Task directions
Could you repeat, exactly and with no pictures, only the lines from the start of the records through the line containing "for images) |"?

____ Provided material

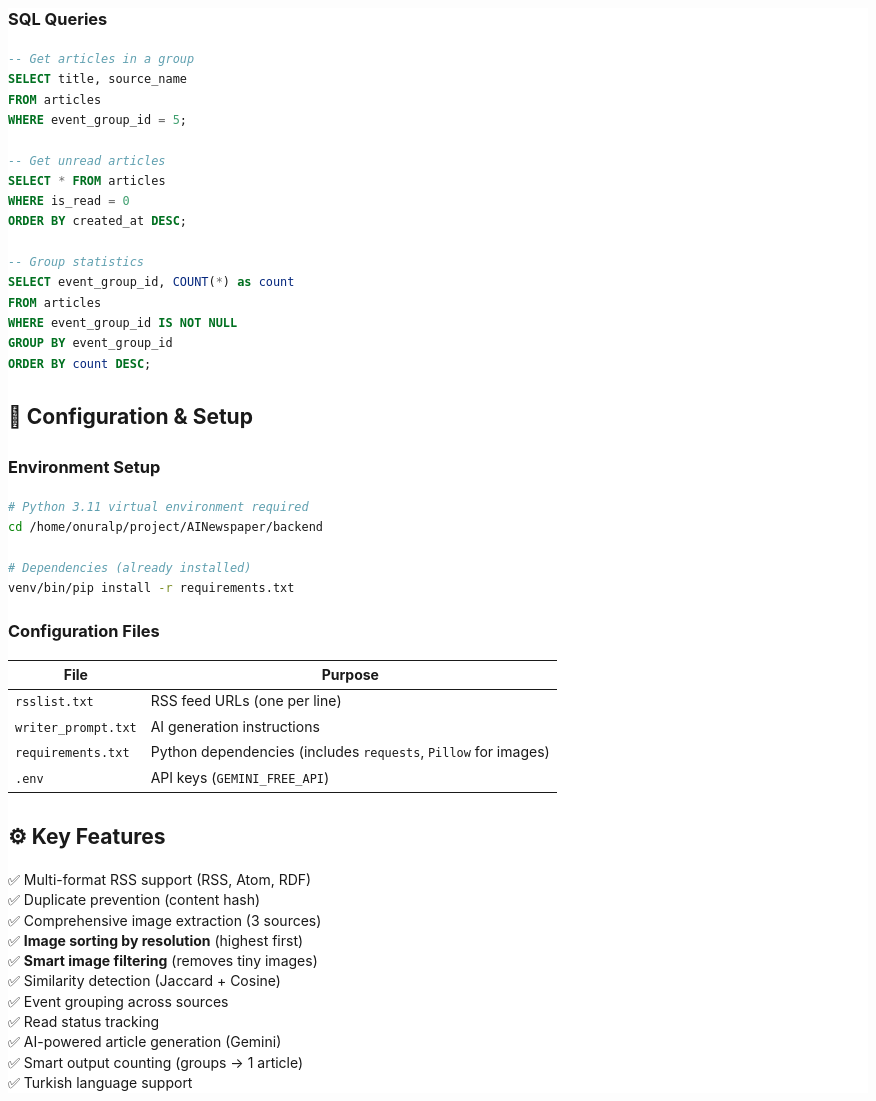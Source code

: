 ### SQL Queries
```sql
-- Get articles in a group
SELECT title, source_name 
FROM articles 
WHERE event_group_id = 5;

-- Get unread articles
SELECT * FROM articles 
WHERE is_read = 0 
ORDER BY created_at DESC;

-- Group statistics
SELECT event_group_id, COUNT(*) as count
FROM articles 
WHERE event_group_id IS NOT NULL
GROUP BY event_group_id
ORDER BY count DESC;
```

## 🔧 Configuration & Setup

### Environment Setup
```bash
# Python 3.11 virtual environment required
cd /home/onuralp/project/AINewspaper/backend

# Dependencies (already installed)
venv/bin/pip install -r requirements.txt
```

### Configuration Files
| File | Purpose |
|------|---------|
| `rsslist.txt` | RSS feed URLs (one per line) |
| `writer_prompt.txt` | AI generation instructions |
| `requirements.txt` | Python dependencies (includes `requests`, `Pillow` for images) |
| `.env` | API keys (`GEMINI_FREE_API`) |

## ⚙️ Key Features

✅ Multi-format RSS support (RSS, Atom, RDF)  
✅ Duplicate prevention (content hash)  
✅ Comprehensive image extraction (3 sources)  
✅ **Image sorting by resolution** (highest first)  
✅ **Smart image filtering** (removes tiny images)  
✅ Similarity detection (Jaccard + Cosine)  
✅ Event grouping across sources  
✅ Read status tracking  
✅ AI-powered article generation (Gemini)  
✅ Smart output counting (groups → 1 article)  
✅ Turkish language support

________

Task solution
Source code

: ### SQL Queries
```sql
-- Get articles in a group
SELECT title, source_name 
FROM articles 
WHERE event_group_id = 5;

-- Get unread articles
SELECT * FROM articles 
WHERE is_read = 0 
ORDER BY created_at DESC;

-- Group statistics
SELECT event_group_id, COUNT(*) as count
FROM articles 
WHERE event_group_id IS NOT NULL
GROUP BY event_group_id
ORDER BY count DESC;
```

## 🔧 Configuration & Setup

### Environment Setup
```bash
# Python 3.11 virtual environment required
cd /home/onuralp/project/AINewspaper/backend

# Dependencies (already installed)
venv/bin/pip install -r requirements.txt
```

### Configuration Files
| File | Purpose |
|------|---------|
| `rsslist.txt` | RSS feed URLs (one per line) |
| `writer_prompt.txt` | AI generation instructions |
| `requirements.txt` | Python dependencies (includes `requests`, `Pillow` for images) |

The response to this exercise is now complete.